Environmentally cued polymorphism produces morphs congruent with current ecological
conditions, and in fluctuating or alternating environments it avoids the worst effects of
selection for the previously existing conditions. In fluctuating environments genetically
determined polymorphism is a particularly costly method of achieving adaptation.
Polymorphism is a much discussed topic, producing a crop of new references
with every issue of Biological Abstracts. Despite this, the topic still seems to be
a source of misunderstanding and confusion. This confusion arises from the
existence of a variety of definitions of polymorphism and explicit or implicit
riders to them. Even so, there seems general agreement that polymorphism is
“discontinuous variation within a population with the rarest “morph” existing
at a frequency greater than that which can be maintained by recurrent
mutation alone”. This statement owes much to the series of subtly different
definitions advanced by Ford (1937, 1940, 1945, 1955, 1957, 1961, 1964,
1965) over the past 35 years (and usually mis-attributed by Ford and others to
his 1940 paper), but it omits a number of his restrictions. As defined above,
polymorphism covers a great range of phenomena, but no greater than
contemporary usage requires (e.g. Berrill, 1961; Deakin, 1966; Ford, loc. cit.:
Lees, 1966; Lewontin, 1958; Poulson, 1973). Many geneticists (e.g. Ford,
1965; Manwell & Baker, 1970; Maynard Smith. 1970a) have distinguished what
255
256
W. C. CLARK
they have termed “genetic polymorphism’’ (= “morphism” of Huxley, 1955),
thereby suggesting that any other kind of polymorphism (called “polyphasy”
by Ford, 1940, and “polyphenism” by Mayr, 1963) is non-genetic in nature.
This is nonsense at worst, and almost tautology at best. Geneticists usually
emphasize that the phenotype of an organism is the result of interaction
between the genotype and the environment. It follows therefore, that any
feature which gains expression in the phenotype must have a genetic basis.
Most workers agree that polymorphism is not concerned with continuous
variation which is generally under polygenic control, nor is polymorphism used
to describe inter-population variations such as geographical races.
When first introduced (1785-fide Sang, 1961a) the application of the term
polymorphism was restricted to different morphs at the same ontogenetic
stage. If usage is restricted to this original sense much difficulty is avoided and
the sequence of morphs in an ontogeny, usually called metamorphosis, does
not become synonymous with polymorphism. The tendency to extend the
meaning of polymorphism so that it is almost synonymous with metamorphosis
has almost diseappeared. Because the sequence of changes that occur in an
individual ontogeny is usually the same for all members of a population these
changes do not in themselves constitute polymorphism. Thus the sequence of
haemoglobin types which are part of the normal development of the
mammalian foetus do not constitute polymorphism any more than the
existence of larva and pupa in the life history of a holometabolous insect
constitute polymorphism.
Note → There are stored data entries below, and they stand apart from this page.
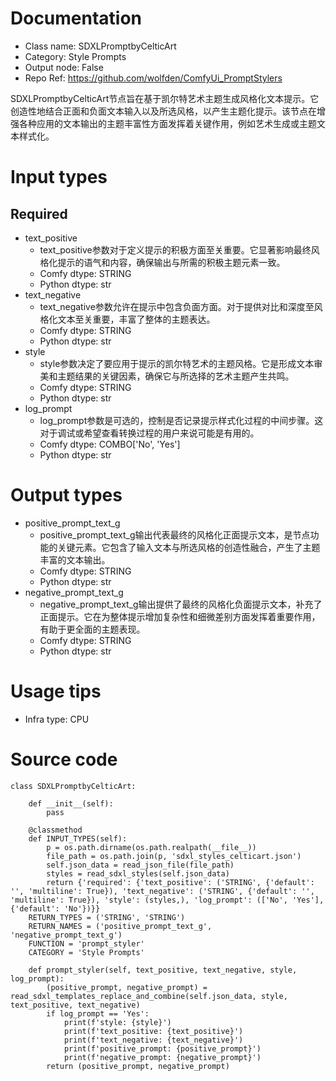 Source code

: # Documentation
- Class name: SDXLPromptbyCelticArt
- Category: Style Prompts
- Output node: False
- Repo Ref: https://github.com/wolfden/ComfyUi_PromptStylers

SDXLPromptbyCelticArt节点旨在基于凯尔特艺术主题生成风格化文本提示。它创造性地结合正面和负面文本输入以及所选风格，以产生主题化提示。该节点在增强各种应用的文本输出的主题丰富性方面发挥着关键作用，例如艺术生成或主题文本样式化。

# Input types
## Required
- text_positive
    - text_positive参数对于定义提示的积极方面至关重要。它显著影响最终风格化提示的语气和内容，确保输出与所需的积极主题元素一致。
    - Comfy dtype: STRING
    - Python dtype: str
- text_negative
    - text_negative参数允许在提示中包含负面方面。对于提供对比和深度至风格化文本至关重要，丰富了整体的主题表达。
    - Comfy dtype: STRING
    - Python dtype: str
- style
    - style参数决定了要应用于提示的凯尔特艺术的主题风格。它是形成文本审美和主题结果的关键因素，确保它与所选择的艺术主题产生共鸣。
    - Comfy dtype: STRING
    - Python dtype: str
- log_prompt
    - log_prompt参数是可选的，控制是否记录提示样式化过程的中间步骤。这对于调试或希望查看转换过程的用户来说可能是有用的。
    - Comfy dtype: COMBO['No', 'Yes']
    - Python dtype: str

# Output types
- positive_prompt_text_g
    - positive_prompt_text_g输出代表最终的风格化正面提示文本，是节点功能的关键元素。它包含了输入文本与所选风格的创造性融合，产生了主题丰富的文本输出。
    - Comfy dtype: STRING
    - Python dtype: str
- negative_prompt_text_g
    - negative_prompt_text_g输出提供了最终的风格化负面提示文本，补充了正面提示。它在为整体提示增加复杂性和细微差别方面发挥着重要作用，有助于更全面的主题表现。
    - Comfy dtype: STRING
    - Python dtype: str

# Usage tips
- Infra type: CPU

# Source code
```
class SDXLPromptbyCelticArt:

    def __init__(self):
        pass

    @classmethod
    def INPUT_TYPES(self):
        p = os.path.dirname(os.path.realpath(__file__))
        file_path = os.path.join(p, 'sdxl_styles_celticart.json')
        self.json_data = read_json_file(file_path)
        styles = read_sdxl_styles(self.json_data)
        return {'required': {'text_positive': ('STRING', {'default': '', 'multiline': True}), 'text_negative': ('STRING', {'default': '', 'multiline': True}), 'style': (styles,), 'log_prompt': (['No', 'Yes'], {'default': 'No'})}}
    RETURN_TYPES = ('STRING', 'STRING')
    RETURN_NAMES = ('positive_prompt_text_g', 'negative_prompt_text_g')
    FUNCTION = 'prompt_styler'
    CATEGORY = 'Style Prompts'

    def prompt_styler(self, text_positive, text_negative, style, log_prompt):
        (positive_prompt, negative_prompt) = read_sdxl_templates_replace_and_combine(self.json_data, style, text_positive, text_negative)
        if log_prompt == 'Yes':
            print(f'style: {style}')
            print(f'text_positive: {text_positive}')
            print(f'text_negative: {text_negative}')
            print(f'positive_prompt: {positive_prompt}')
            print(f'negative_prompt: {negative_prompt}')
        return (positive_prompt, negative_prompt)
``` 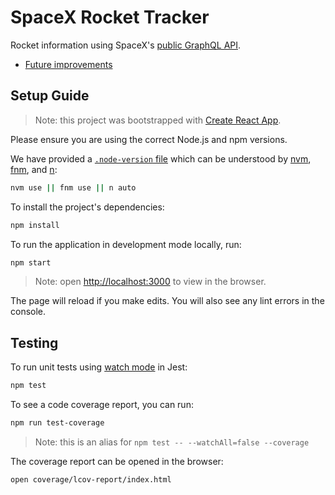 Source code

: # SpaceX Rocket Tracker

Rocket information using SpaceX's [public GraphQL API](https://studio.apollographql.com/public/SpaceX-pxxbxen/home?variant=current).

- [Future improvements](./docs/TODO.md)

## Setup Guide

> Note: this project was bootstrapped with [Create React App](https://github.com/facebook/create-react-app).

Please ensure you are using the correct Node.js and npm versions.

We have provided a [`.node-version` file](https://github.com/shadowspawn/node-version-usage)
which can be understood by [nvm](https://github.com/nvm-sh/nvm),
[fnm](https://github.com/Schniz/fnm), and [n](https://github.com/tj/n):

```zsh
nvm use || fnm use || n auto
```

To install the project's dependencies:

```zsh
npm install
```

To run the application in development mode locally, run:

```zsh
npm start
```

> Note: open [http://localhost:3000](http://localhost:3000) to view in the browser.

The page will reload if you make edits.
You will also see any lint errors in the console.

## Testing

To run unit tests using [watch mode](https://jestjs.io/blog/2017/02/21/jest-19-immersive-watch-mode-test-platform-improvements) in Jest:

```zsh
npm test
```

To see a code coverage report, you can run:

```zsh
npm run test-coverage
```

> Note: this is an alias for `npm test -- --watchAll=false --coverage`

The coverage report can be opened in the browser:

```zsh
open coverage/lcov-report/index.html
```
This usage is not extinct, however, for Paulson
(1973 : 273) recently referred to juvenile and adult plumages as “age-related
polymorphism”.
The repeated attempts to restrict polymorphism to a very narrow range of
phenomena where the morphological effects result from the presence or
absence of a single allele (e.g. Mayr, 1963; Ford, 1964) have never been realistic
or successful. A cogent reason for the failure of such limitation is that
semantically “polymorphism” means “many forms’’ and is thus an appropriate
term for observable differences in form between members of a population
whether or not the mechanism(s) of morph determination is known. For
general purposes there is much to recommend the adoption of a general term
such as “polymorphism” for the observable phenomen of morphologically
different forms within a population. It removes the necessity for a good
measure of the knowledge as a sine qua non to discussion or description.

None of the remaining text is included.